RADIO ROMANISTA - Il consigliere comunale è intervenuto anche ai microfoni di Roma All News Seconda Parte. Queste le sue parole:
Possiamo stare un po’ più tranquilli ora?
"Sì, domani va in giunta la delibera di conferma del pubblico interesse. Rispetto al piano di fattibilità economica che la Roma ha presentato il 23 dicembre scorso, domani si andrà in giunta e poi il voto è atteso tra il 10 e il 12 marzo. Quindi sì, stiamo vedendo finalmente la luce. Serve che il progetto presentato rispetti tutte le prescrizioni che l'assemblea capitolina ha richiesto. Le difficoltà principali erano quelle dei parcheggi, di nuovi collegamenti ciclabili, di eliminazione della congestione del traffico e di una viabilità di emergenza per l'ospedale Pertini, e che almeno il cinquanta per cento dei tifosi potesse raggiungere lo stadio con un mezzo pubblico".
Dovremmo supporre che queste prescrizioni siano state rispettate se si arriva in aula domani.
"Esatto è corretto. Il primo progetto presentato dalla Roma è del 9 maggio 2023, sono passati due anni e mezzo e tutte queste richieste che il comune ha fatto sono state ottemperate, quindi tra domani e il 12 marzo si esprimerà il voto. Ricordiamo che questo è un project financing e trattandosi di un'opera su area pubblica ma da parte di un privato è necessario questo passaggio amministrativo per la concessione".

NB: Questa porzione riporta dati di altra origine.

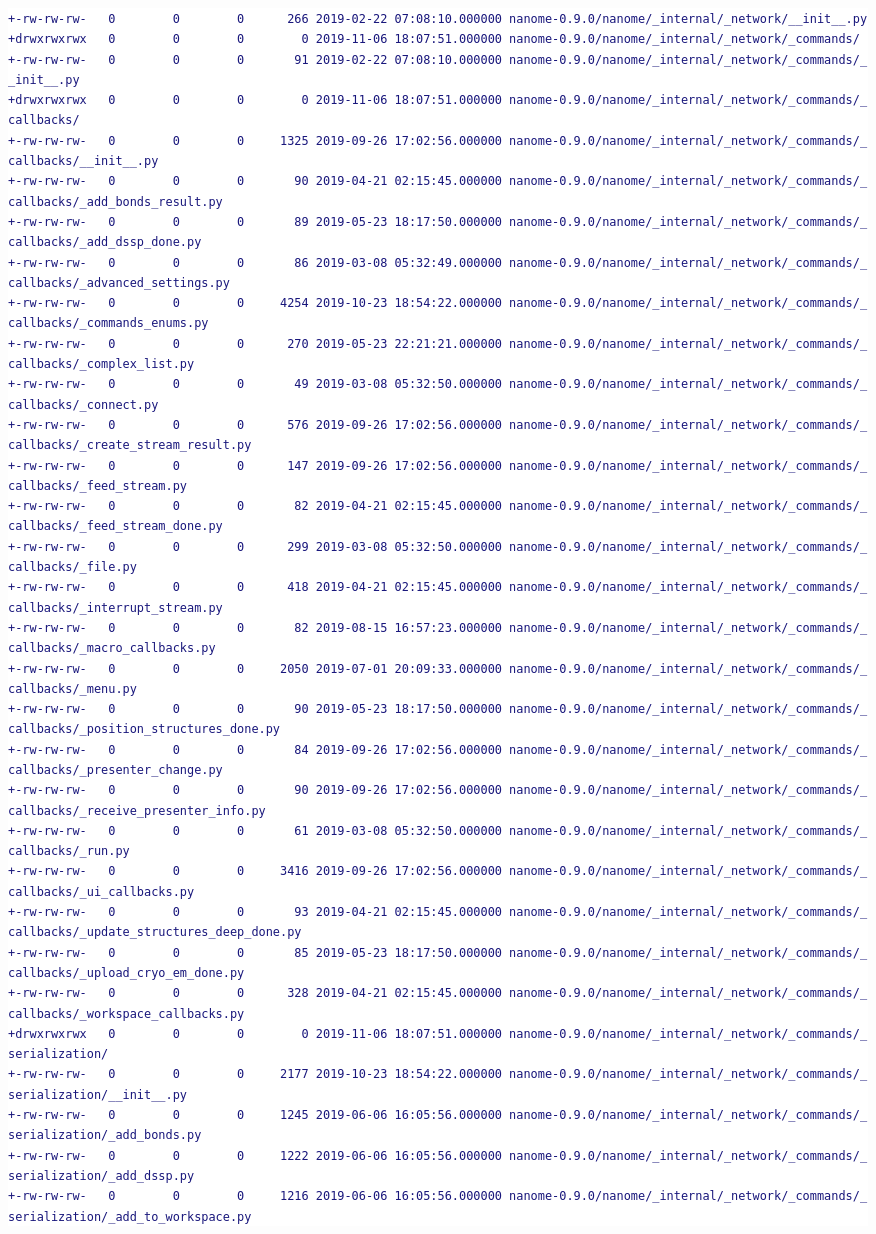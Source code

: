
 ```diff
+-rw-rw-rw-   0        0        0      266 2019-02-22 07:08:10.000000 nanome-0.9.0/nanome/_internal/_network/__init__.py
+drwxrwxrwx   0        0        0        0 2019-11-06 18:07:51.000000 nanome-0.9.0/nanome/_internal/_network/_commands/
+-rw-rw-rw-   0        0        0       91 2019-02-22 07:08:10.000000 nanome-0.9.0/nanome/_internal/_network/_commands/__init__.py
+drwxrwxrwx   0        0        0        0 2019-11-06 18:07:51.000000 nanome-0.9.0/nanome/_internal/_network/_commands/_callbacks/
+-rw-rw-rw-   0        0        0     1325 2019-09-26 17:02:56.000000 nanome-0.9.0/nanome/_internal/_network/_commands/_callbacks/__init__.py
+-rw-rw-rw-   0        0        0       90 2019-04-21 02:15:45.000000 nanome-0.9.0/nanome/_internal/_network/_commands/_callbacks/_add_bonds_result.py
+-rw-rw-rw-   0        0        0       89 2019-05-23 18:17:50.000000 nanome-0.9.0/nanome/_internal/_network/_commands/_callbacks/_add_dssp_done.py
+-rw-rw-rw-   0        0        0       86 2019-03-08 05:32:49.000000 nanome-0.9.0/nanome/_internal/_network/_commands/_callbacks/_advanced_settings.py
+-rw-rw-rw-   0        0        0     4254 2019-10-23 18:54:22.000000 nanome-0.9.0/nanome/_internal/_network/_commands/_callbacks/_commands_enums.py
+-rw-rw-rw-   0        0        0      270 2019-05-23 22:21:21.000000 nanome-0.9.0/nanome/_internal/_network/_commands/_callbacks/_complex_list.py
+-rw-rw-rw-   0        0        0       49 2019-03-08 05:32:50.000000 nanome-0.9.0/nanome/_internal/_network/_commands/_callbacks/_connect.py
+-rw-rw-rw-   0        0        0      576 2019-09-26 17:02:56.000000 nanome-0.9.0/nanome/_internal/_network/_commands/_callbacks/_create_stream_result.py
+-rw-rw-rw-   0        0        0      147 2019-09-26 17:02:56.000000 nanome-0.9.0/nanome/_internal/_network/_commands/_callbacks/_feed_stream.py
+-rw-rw-rw-   0        0        0       82 2019-04-21 02:15:45.000000 nanome-0.9.0/nanome/_internal/_network/_commands/_callbacks/_feed_stream_done.py
+-rw-rw-rw-   0        0        0      299 2019-03-08 05:32:50.000000 nanome-0.9.0/nanome/_internal/_network/_commands/_callbacks/_file.py
+-rw-rw-rw-   0        0        0      418 2019-04-21 02:15:45.000000 nanome-0.9.0/nanome/_internal/_network/_commands/_callbacks/_interrupt_stream.py
+-rw-rw-rw-   0        0        0       82 2019-08-15 16:57:23.000000 nanome-0.9.0/nanome/_internal/_network/_commands/_callbacks/_macro_callbacks.py
+-rw-rw-rw-   0        0        0     2050 2019-07-01 20:09:33.000000 nanome-0.9.0/nanome/_internal/_network/_commands/_callbacks/_menu.py
+-rw-rw-rw-   0        0        0       90 2019-05-23 18:17:50.000000 nanome-0.9.0/nanome/_internal/_network/_commands/_callbacks/_position_structures_done.py
+-rw-rw-rw-   0        0        0       84 2019-09-26 17:02:56.000000 nanome-0.9.0/nanome/_internal/_network/_commands/_callbacks/_presenter_change.py
+-rw-rw-rw-   0        0        0       90 2019-09-26 17:02:56.000000 nanome-0.9.0/nanome/_internal/_network/_commands/_callbacks/_receive_presenter_info.py
+-rw-rw-rw-   0        0        0       61 2019-03-08 05:32:50.000000 nanome-0.9.0/nanome/_internal/_network/_commands/_callbacks/_run.py
+-rw-rw-rw-   0        0        0     3416 2019-09-26 17:02:56.000000 nanome-0.9.0/nanome/_internal/_network/_commands/_callbacks/_ui_callbacks.py
+-rw-rw-rw-   0        0        0       93 2019-04-21 02:15:45.000000 nanome-0.9.0/nanome/_internal/_network/_commands/_callbacks/_update_structures_deep_done.py
+-rw-rw-rw-   0        0        0       85 2019-05-23 18:17:50.000000 nanome-0.9.0/nanome/_internal/_network/_commands/_callbacks/_upload_cryo_em_done.py
+-rw-rw-rw-   0        0        0      328 2019-04-21 02:15:45.000000 nanome-0.9.0/nanome/_internal/_network/_commands/_callbacks/_workspace_callbacks.py
+drwxrwxrwx   0        0        0        0 2019-11-06 18:07:51.000000 nanome-0.9.0/nanome/_internal/_network/_commands/_serialization/
+-rw-rw-rw-   0        0        0     2177 2019-10-23 18:54:22.000000 nanome-0.9.0/nanome/_internal/_network/_commands/_serialization/__init__.py
+-rw-rw-rw-   0        0        0     1245 2019-06-06 16:05:56.000000 nanome-0.9.0/nanome/_internal/_network/_commands/_serialization/_add_bonds.py
+-rw-rw-rw-   0        0        0     1222 2019-06-06 16:05:56.000000 nanome-0.9.0/nanome/_internal/_network/_commands/_serialization/_add_dssp.py
+-rw-rw-rw-   0        0        0     1216 2019-06-06 16:05:56.000000 nanome-0.9.0/nanome/_internal/_network/_commands/_serialization/_add_to_workspace.py
```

Fatto tutto ciò, ci sarà poi la conferenza dei servizi decisoria?
"Per quanto riguarda i sondaggi archeologici il TAR ha respinto tutti i ricorsi che cercavano di bloccare l'abbattimento degli alberi. La conferenza al massimo può durare 120 giorni, quindi entro la prima metà di luglio verrà concluso tutto. Questo per arrivare alla prima posa realisticamente, se tutte le date le date del cronoprogramma verranno rispettate, a marzo del 2027".
Per quanto riguarda il commissario, anche in vista degli stadi per gli Europei del 2032, si parla di una figura che agevola. Anche nella Roma potrebbe fare la differenza a livello burocratico?
"Il cronoprogramma segue anche il tema degli Europei. Diciamo che l'iter stava già andando in maniera spedita e noi ci auguriamo che la conferenza dei servizi decisoria duri anche di meno, in modo da chiudere tutto entro la fine di luglio. Sicuramente la figura di un commissario dà ancora più forza al proponente e al comune di Roma per raggiungere il risultato nel minor tempo possibile, quindi sì sicuramente aiuta".